Mesmo Delivery e a violência nos pequenos espaços
Sob o ronco de motores de um carro e a frase “Eu teria sido melhor que o próprio Elvis”. É assim que se inicia a HQ Mesmo Delivery. Esse trabalho, desenhado e roteirizado por Rafael Grampá, completa 10 anos agora em 2019 e ganha uma nova e especial versão pela Editora Mino. Nela, encontramos como novo diversos extras com estudos e pensamentos sobre como fazer a história por parte do autor. Porém, acima dessas questões, há algo devidamente intrigante no pensamento completo de Grampá sobre esse trabalho: como a sua liberdade de composição funciona perfeitamente. Talvez – e até bem possivelmente – esse tenha sido o principal motivo de todo o sucesso provocado pela obra há 10 anos.
Toda essa relação está bem explicitada já em sua arte. Com um estilo bem peculiar, ele transforma os diversos elementos estéticos em um caminhão quase como um mundo particular. O ventilador, o desenho no teto, a frente do veículo. Estamos de cara um universo bem próprio que irá se colidir com outro. O autor compara, em certos trechos dos extras, sua busca com algo feito por Quentin Tarantino. Entretanto, é diferente como Rafael traz uma liberdade total para acontecimentos sem ter como foco um formalismo clássico. Sua intenção é criar uma narrativa focada numa total loucura, como uma mistura entre mangás de samurai e um filme de máfia.

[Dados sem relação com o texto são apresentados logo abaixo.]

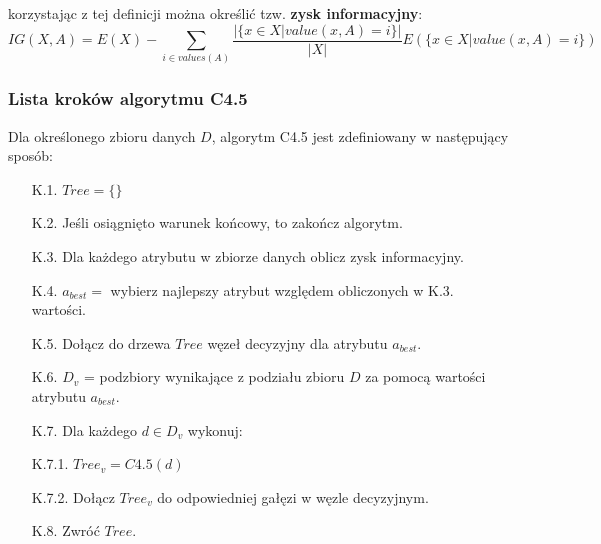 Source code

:    \noindent korzystając z tej definicji można określić tzw. \textbf{zysk informacyjny}:
    $$ IG(X, A) = E(X) - \sum_{i \in values(A)} \frac{|\{x \in X | value(x, A) = i\}|}{|X|} E(\{x \in X | value(x, A) = i\}) $$
  
    \pagebreak
    \subsubsection*{Lista kroków algorytmu C4.5}
    Dla określonego zbioru danych $D$, algorytm C4.5 jest zdefiniowany w następujący sposób:
    \begin{itemize}
      \item[K.1.]{$Tree = \{\}$}
      \item[K.2.]{Jeśli osiągnięto warunek końcowy, to zakończ algorytm.}
      \item[K.3.]{Dla każdego atrybutu w zbiorze danych oblicz zysk informacyjny.}
      \item[K.4.]{$a_{best} = $ wybierz najlepszy atrybut względem obliczonych w K.3. wartości.}
      \item[K.5.]{Dołącz do drzewa $Tree$ węzeł decyzyjny dla atrybutu $a_{best}$.}
      \item[K.6.]{$D_v$ = podzbiory wynikające z podziału zbioru $D$ za pomocą wartości atrybutu $a_{best}$.}
      \item[K.7.]{Dla każdego $d \in D_v$ wykonuj:}
      \item[K.7.1.]{$Tree_v = C4.5(d)$}
      \item[K.7.2.]{Dołącz $Tree_v$ do odpowiedniej gałęzi w węzle decyzyjnym.}
      \item[K.8.]{Zwróć $Tree$.}
    \end{itemize}

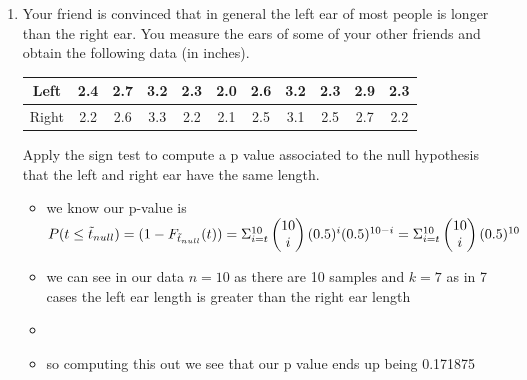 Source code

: \documentclass[12pt,twoside]{article}
\begin{document}
\begin{enumerate}
\begin{enumerate}
\item Your friend is convinced that in general the left ear of most people is longer than the right ear. You measure the ears of some of your other friends and obtain the following data (in inches).
\renewcommand{\arraystretch}{1.5}
\begin{center}
\begin{tabular}{ | c | c | c | c | c | c | c | c | c | c | c |  } %
  \hline			
Left  & 2.4 & 2.7 & 3.2 & 2.3 & 2.0 & 2.6 & 3.2 & 2.3 & 2.9 & 2.3  \\
  \hline			
 Right  &  2.2 & 2.6 & 3.3 & 2.2 & 2.1 & 2.5 & 3.1 & 2.5 & 2.7 & 2.2  \\
  \hline  
 \end{tabular}
\end{center} 
Apply the sign test to compute a p value associated to the null hypothesis that the left and right ear have the same length. 
\begin{itemize}
  \color{blue}
  \item we know our p-value is $P(t\leq \Tilde{t}_{null})=(1-F_{\Tilde{t}_{null}}(t))=\Sigma_{i=t}^{10}\begin{pmatrix}
    10\\i
  \end{pmatrix}(0.5)^{i}(0.5)^{10-i}=\Sigma_{i=t}^{10}\begin{pmatrix}
    10\\i
  \end{pmatrix}(0.5)^{10}$
  \item we can see in our data $n=10$ as there are 10 samples and $k=7$ as in 7 cases the left ear length is greater than the right ear length
    \item \inputminted[firstline=12, lastline=20, breaklines=True]{python}{hw7.py}
  \item so computing this out we see that our p value ends up being 0.171875
\end{itemize}


\end{enumerate}
\end{enumerate}
\end{document}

A partir disso, seu enredo fica bem cadenciado a priori. Cada elemento é colocado em seu papel para uma espécie de faroeste acontecer. O desafio é colocado na mesa de um homem em um bar, tentando se provar como “o grande”, e o motorista desse caminhão destacado na primeira cena. Mas quem são esses indivíduos? Por que estão ali? Não há preocupações com isso, mas também por quê haveria? A brutalidade da violência nesse microcosmo forma uma sensação dessa banalização social, ao mesmo tempo que elucidam mais a confusão experimental criadas por Rafael.
É interessante como, em uma primeira leitura, não percebemos o universo ruindo em todos os quadros. Antes da violência começar, vamos vendo diversos planos abertos, para termos um melhor panorama da batalha prestes a eclodir. Os desenhos, que não são formais ou padronizados, geram um olhar quase grotesco para esses personagens quando a batalha começa. A pergunta fica em “como eles chegaram até esse ponto?”. Isso para, na página seguinte, vir um susto por outro lado. Esses últimos momentos viram frenéticos ao extremo, trazendo uma ação desenfreada, algo próximo do feito em Mad Max: Estrada da Fúria – dadas as devidas comparações.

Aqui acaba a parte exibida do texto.